SOMEWHERE IN NORTHERN AFGHANISTAN--I am traveling from Kunduz to Heart via Mazar-i-Sharif and Mainana. By the time you read this, I should be about to turn south toward Zaranj on the Iranian border.

I could die.

I probably won't. Thousands of Americans and other Westerners go to Afghanistan every year. Only a few get killed. But it is a dangerous place. The possibility of death is something you have to consider when you go to Afghanistan, especially when you leave Kabul. Last time around, three of my colleagues came back in coffins.

If I die, I would like to ask my colleagues in the media--those assigned to write my obituary, should I rate one--to spare me hypocritical bullshit praise.

I don't believe in an afterlife. Still, whatever remains of my spirit would be incredibly annoyed if The New York Times were to give me the Howard Zinn treatment. Zinn, the brilliant leftist historian who wrote The People's History of the United States, was lauded both in a Times obit and an op-ed column by Bob Herbert.

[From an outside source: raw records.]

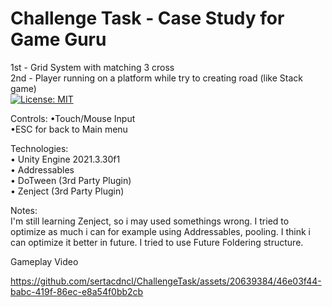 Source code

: # Challenge Task - Case Study for Game Guru
1st - Grid System with matching 3 cross  
2nd - Player running on a platform while try to creating road (like Stack game)  
[![License: MIT](https://img.shields.io/badge/License-MIT-yellow.svg)](https://opensource.org/licenses/MIT)

Controls: 
•Touch/Mouse Input  
•ESC for back to Main menu  

Technologies:  
• Unity Engine 2021.3.30f1  
• Addressables  
• DoTween (3rd Party Plugin)  
• Zenject (3rd Party Plugin)  


Notes:  
I'm still learning Zenject, so i may used somethings wrong. I tried to optimize as much i can for example using Addressables, pooling. I think i can optimize it better in future. I tried to use Future Foldering structure.

Gameplay Video

https://github.com/sertacdncl/ChallengeTask/assets/20639384/46e03f44-babc-419f-86ec-e8a54f0bb2cb

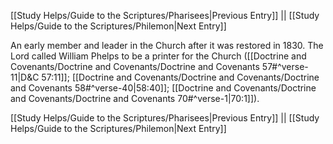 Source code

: [[Study Helps/Guide to the Scriptures/Pharisees|Previous Entry]]  ||  [[Study Helps/Guide to the Scriptures/Philemon|Next Entry]]

 An early member and leader in the Church after it was restored in 1830. The Lord called William Phelps to be a printer for the Church ([[Doctrine and Covenants/Doctrine and Covenants/Doctrine and Covenants 57#^verse-11|D&C 57:11]]; [[Doctrine and Covenants/Doctrine and Covenants/Doctrine and Covenants 58#^verse-40|58:40]]; [[Doctrine and Covenants/Doctrine and Covenants/Doctrine and Covenants 70#^verse-1|70:1]]).

[[Study Helps/Guide to the Scriptures/Pharisees|Previous Entry]]  ||  [[Study Helps/Guide to the Scriptures/Philemon|Next Entry]]
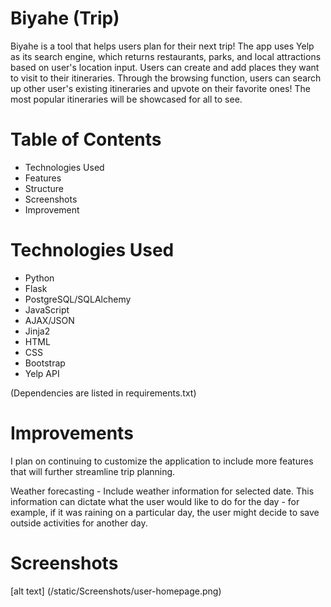 # Biyahe (Trip)

Biyahe is a tool that helps users plan for their next trip! The app uses Yelp as its search engine, which returns restaurants, parks, and local attractions based on user's location input. Users can create and add places they want to visit to their itineraries. Through the browsing function, users can search up other user's existing itineraries and upvote on their favorite ones! The most popular itineraries will be showcased for all to see. 

# Table of Contents
 - Technologies Used
 - Features
 - Structure
 - Screenshots
 - Improvement

 # Technologies Used
- Python
- Flask
- PostgreSQL/SQLAlchemy
- JavaScript
- AJAX/JSON
- Jinja2
- HTML
- CSS
- Bootstrap
- Yelp API

(Dependencies are listed in requirements.txt)

# Improvements
I plan on continuing to customize the application to include more features that will further streamline trip planning. 

Weather forecasting - Include weather information for selected date. This information can dictate what the user would like to do for the day - for example, if it was raining on a particular day, the user might decide to save outside activities for another day.

# Screenshots
[alt text] (/static/Screenshots/user-homepage.png)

When Zinn was still alive, however, you'd never know it by reading the Times. The Paper of Record never ran Zinn. If they reviewed him at all, his books were given the short shrift. He was correct about most things, and thus too far left for the Times.

During the 1990s, I was the most frequently reprinted political cartoonist in The New York Times. They ran my op-eds. Then 9/11 happened. Editors got scared. Publishers started sucking up to President George W. Bush and his right-wing supporters. I vanished from the print edition.

I'm not whining. It's their paper.

But, Times editors, please don't sing my praises in the obituaries. Don't talk about how I was once the youngest syndicated cartoonist in the country, how I won a bunch of awards, how I helped revolutionize an art form, how my work was controversial and widely discussed, how cool it was that I went to Afghanistan and Central Asia. If you really thought I was great, you would have run my stuff. You didn't. You thought I sucked. Or you didn't have the guts to deal with angry readers.

This also goes for USA Today. You never ran one of my cartoons. I've done more than 4,000 of them. Not one ever appeared in USA Today. If you mention my death, please include an explanation of why I'm worth mentioning but not worth publishing.

Newsweek deserves special mention as well. Newsweek publishes the worst cartoons by the worst cartoonists. If I die in Afghanistan, one advantage of being dead will be that I never have to lay eyes on that p.o.s. again. They ran me one time. Once!

Special you-ignored-me-my-entire-career-so-don't-suck-up-after-I-die shout-outs also go to The Washington Post, which canceled me in response to a write-in campaign by right-wing extremists, and The San Francisco Chronicle, NPR and every newspaper in my home state of Ohio. When I shed this mortal coil and shuffle off to the great open bar full of funny cartoonists and loose women in the sky, whenever that happens, I beg you to do me one last favor: say that I suck. Or, better yet, don't mention me at all.